Shushen Manakhimova


A Linguistically Motivated Test Suite to Semi-Automatically Evaluate German–English Machine Translation Output
Vivien Macketanz | Eleftherios Avramidis | Aljoscha Burchardt | He Wang | Renlong Ai | Shushen Manakhimova | Ursula Strohriegel | Sebastian Möller | Hans Uszkoreit
Proceedings of the Thirteenth Language Resources and Evaluation Conference

This paper presents a fine-grained test suite for the language pair German–English. The test suite is based on a number of linguistically motivated categories and phenomena and the semi-automatic evaluation is carried out with regular expressions. We describe the creation and implementation of the test suite in detail, providing a full list of all categories and phenomena. Furthermore, we present various exemplary applications of our test suite that have been implemented in the past years, like contributions to the Conference of Machine Translation, the usage of the test suite and MT outputs for quality estimation, and the expansion of the test suite to the language pair Portuguese–English. We describe how we tracked the development of the performance of various systems MT systems over the years with the help of the test suite and which categories and phenomena are prone to resulting in MT errors. For the first time, we also make a large part of our test suite publicly available to the research community.
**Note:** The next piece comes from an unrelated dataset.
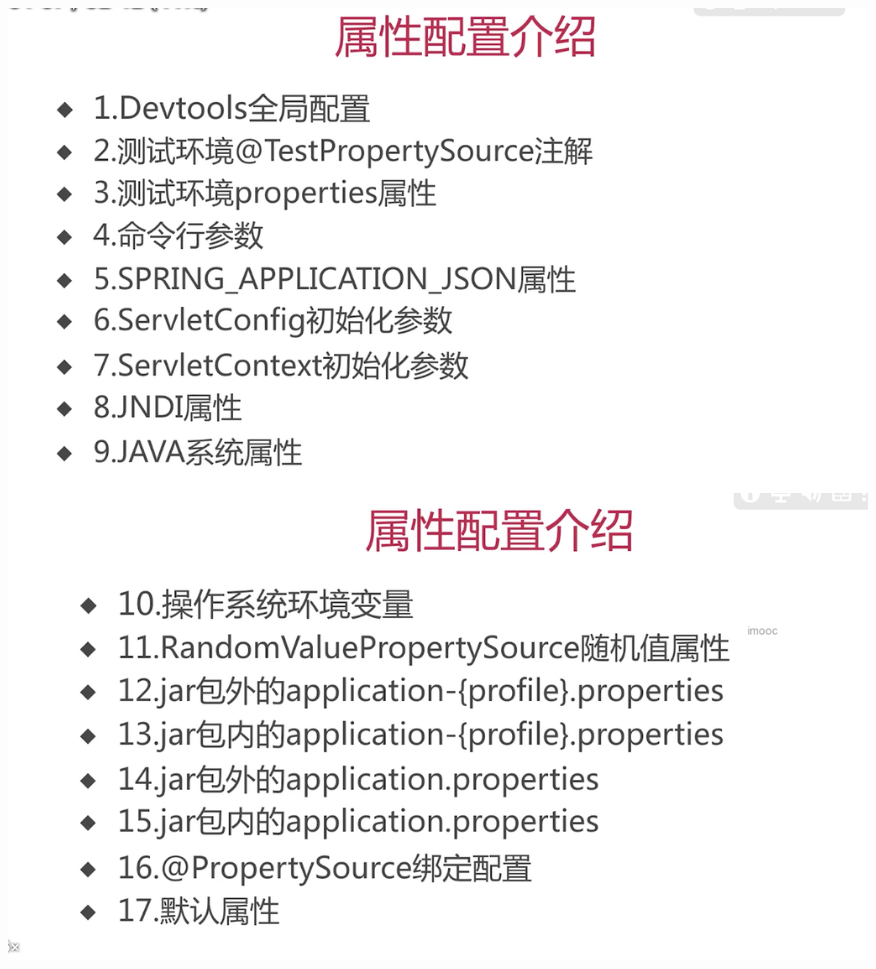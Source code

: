![image-20210521224347179](asserts/sb/image-20210521224347179.png)

![image-20210521224359242](asserts/sb/image-20210521224359242.png)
Linguistically Motivated Evaluation of the 2022 State-of-the-art Machine Translation Systems for Three Language Directions
Vivien Macketanz | Shushen Manakhimova | Eleftherios Avramidis | Ekaterina Lapshinova-koltunski | Sergei Bagdasarov | Sebastian Möller
Proceedings of the Seventh Conference on Machine Translation (WMT)
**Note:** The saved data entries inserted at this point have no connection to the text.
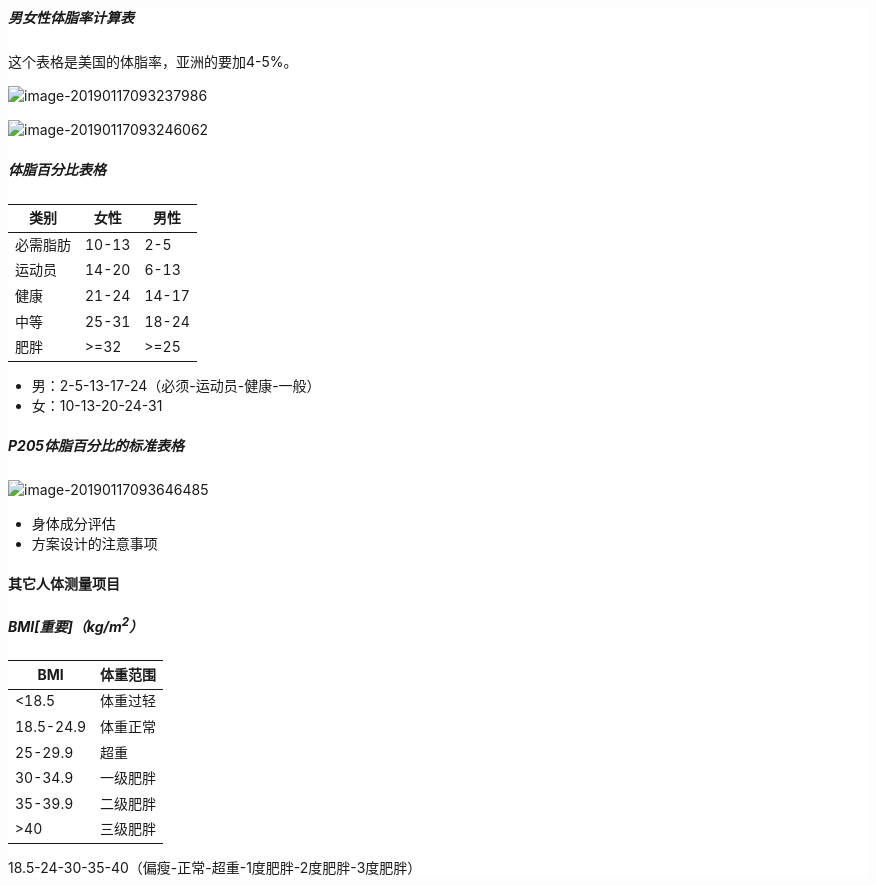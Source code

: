 ##### 男女性体脂率计算表

这个表格是美国的体脂率，亚洲的要加4-5%。

![image-20190117093237986](assets/image-20190117093237986.png)

![image-20190117093246062](assets/image-20190117093246062.png)

##### 体脂百分比表格

| 类别     | 女性  | 男性  |
| -------- | ----- | ----- |
| 必需脂肪 | 10-13 | 2-5   |
| 运动员   | 14-20 | 6-13  |
| 健康     | 21-24 | 14-17 |
| 中等     | 25-31 | 18-24 |
| 肥胖     | >=32  | >=25  |

- 男：2-5-13-17-24（必须-运动员-健康-一般）
- 女：10-13-20-24-31

##### P205体脂百分比的标准表格

![image-20190117093646485](assets/image-20190117093646485.png)





- 身体成分评估
- 方案设计的注意事项



#### 其它人体测量项目



##### BMI[重要]（$kg/m^2$）

| BMI       | 体重范围 |
| --------- | -------- |
| <18.5     | 体重过轻 |
| 18.5-24.9 | 体重正常 |
| 25-29.9   | 超重     |
| 30-34.9   | 一级肥胖 |
| 35-39.9   | 二级肥胖 |
| >40       | 三级肥胖 |

18.5-24-30-35-40（偏瘦-正常-超重-1度肥胖-2度肥胖-3度肥胖）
This document describes a fine-grained linguistically motivated analysis of 29 machine translation systems submitted at the Shared Task of the 7th Conference of Machine Translation (WMT22). This submission expands the test suite work of previous years by adding the language direction of English–Russian. As a result, evaluation takes place for the language directions of German–English, English–German, and English–Russian. We find that the German–English systems suffer in translating idioms, some tenses of modal verbs, and resultative predicates, the English–German ones in idioms, transitive-past progressive, and middle voice, whereas the English–Russian ones in pseudogapping and idioms.


Linguistic Evaluation for the 2021 State-of-the-art Machine Translation Systems for German to English and English to German
Vivien Macketanz | Eleftherios Avramidis | Shushen Manakhimova | Sebastian Möller
Proceedings of the Sixth Conference on Machine Translation

We are using a semi-automated test suite in order to provide a fine-grained linguistic evaluation for state-of-the-art machine translation systems. The evaluation includes 18 German to English and 18 English to German systems, submitted to the Translation Shared Task of the 2021 Conference on Machine Translation. Our submission adds up to the submissions of the previous years by creating and applying a wide-range test suite for English to German as a new language pair. The fine-grained evaluation allows spotting significant differences between systems that cannot be distinguished by the direct assessment of the human evaluation campaign. We find that most of the systems achieve good accuracies in the majority of linguistic phenomena but there are few phenomena with lower accuracy, such as the idioms, the modal pluperfect and the German resultative predicates. Two systems have significantly better test suite accuracy in macro-average in every language direction, Online-W and Facebook-AI for German to English and VolcTrans and Online-W for English to German. The systems show a steady improvement as compared to previous years.